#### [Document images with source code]

********************

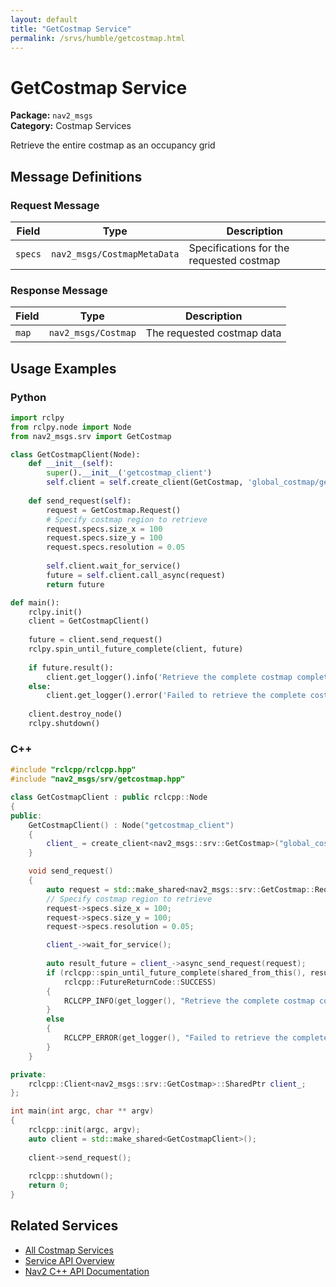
 ```yaml
---
layout: default
title: "GetCostmap Service"
permalink: /srvs/humble/getcostmap.html
---
```


# GetCostmap Service

**Package:** `nav2_msgs`  
**Category:** Costmap Services

Retrieve the entire costmap as an occupancy grid

## Message Definitions

### Request Message

| Field | Type | Description |
|-------|------|-------------|
| `specs` | `nav2_msgs/CostmapMetaData` | Specifications for the requested costmap |


### Response Message

| Field | Type | Description |
|-------|------|-------------|
| `map` | `nav2_msgs/Costmap` | The requested costmap data |


## Usage Examples

### Python

```python
import rclpy
from rclpy.node import Node
from nav2_msgs.srv import GetCostmap

class GetCostmapClient(Node):
    def __init__(self):
        super().__init__('getcostmap_client')
        self.client = self.create_client(GetCostmap, 'global_costmap/get_costmap')
        
    def send_request(self):
        request = GetCostmap.Request()
        # Specify costmap region to retrieve
        request.specs.size_x = 100
        request.specs.size_y = 100
        request.specs.resolution = 0.05
        
        self.client.wait_for_service()
        future = self.client.call_async(request)
        return future

def main():
    rclpy.init()
    client = GetCostmapClient()
    
    future = client.send_request()
    rclpy.spin_until_future_complete(client, future)
    
    if future.result():
        client.get_logger().info('Retrieve the complete costmap completed')
    else:
        client.get_logger().error('Failed to retrieve the complete costmap')
        
    client.destroy_node()
    rclpy.shutdown()
```

### C++

```cpp
#include "rclcpp/rclcpp.hpp"
#include "nav2_msgs/srv/getcostmap.hpp"

class GetCostmapClient : public rclcpp::Node
{
public:
    GetCostmapClient() : Node("getcostmap_client")
    {
        client_ = create_client<nav2_msgs::srv::GetCostmap>("global_costmap/get_costmap");
    }

    void send_request()
    {
        auto request = std::make_shared<nav2_msgs::srv::GetCostmap::Request>();
        // Specify costmap region to retrieve
        request->specs.size_x = 100;
        request->specs.size_y = 100;
        request->specs.resolution = 0.05;

        client_->wait_for_service();
        
        auto result_future = client_->async_send_request(request);
        if (rclcpp::spin_until_future_complete(shared_from_this(), result_future) ==
            rclcpp::FutureReturnCode::SUCCESS)
        {
            RCLCPP_INFO(get_logger(), "Retrieve the complete costmap completed");
        }
        else
        {
            RCLCPP_ERROR(get_logger(), "Failed to retrieve the complete costmap");
        }
    }

private:
    rclcpp::Client<nav2_msgs::srv::GetCostmap>::SharedPtr client_;
};

int main(int argc, char ** argv)
{
    rclcpp::init(argc, argv);
    auto client = std::make_shared<GetCostmapClient>();
    
    client->send_request();
    
    rclcpp::shutdown();
    return 0;
}
```

## Related Services

- [All Costmap Services](/humble/srvs/index.html#costmap-services)
- [Service API Overview](/humble/srvs/index.html)
- [Nav2 C++ API Documentation](/humble/html/index.html)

********************

#### [Exercise objective]
Say how many lines in the entries include the word "html", with no text around the number.

#### [Problem solution]
4